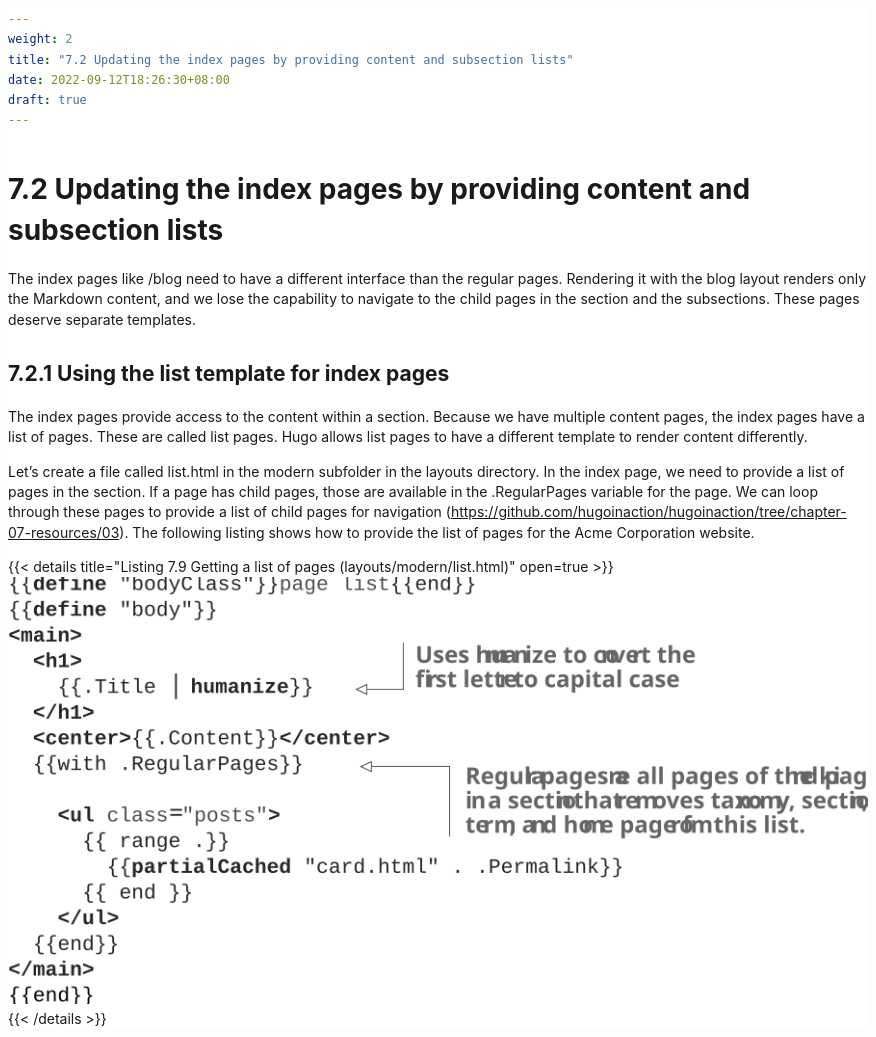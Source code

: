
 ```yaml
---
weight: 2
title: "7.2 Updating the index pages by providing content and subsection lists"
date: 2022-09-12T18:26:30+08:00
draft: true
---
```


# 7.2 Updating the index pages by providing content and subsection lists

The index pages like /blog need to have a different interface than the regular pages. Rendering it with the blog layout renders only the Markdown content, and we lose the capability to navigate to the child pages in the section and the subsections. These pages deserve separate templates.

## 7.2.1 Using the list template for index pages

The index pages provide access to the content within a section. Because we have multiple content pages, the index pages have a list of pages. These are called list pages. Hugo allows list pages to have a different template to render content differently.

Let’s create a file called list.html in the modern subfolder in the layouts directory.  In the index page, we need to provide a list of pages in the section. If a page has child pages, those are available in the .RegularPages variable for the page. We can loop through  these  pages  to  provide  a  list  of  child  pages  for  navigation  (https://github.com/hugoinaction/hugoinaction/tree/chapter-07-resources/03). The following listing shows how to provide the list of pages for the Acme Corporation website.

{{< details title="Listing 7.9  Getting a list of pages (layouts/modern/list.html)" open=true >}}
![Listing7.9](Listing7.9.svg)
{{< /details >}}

=====

_Directions_:
Find the word "lists" in the listing above. Copy each line where it appears.

_Answer for this exercise_:
title: "7.2 Updating the index pages by providing content and subsection lists"
# 7.2 Updating the index pages by providing content and subsection lists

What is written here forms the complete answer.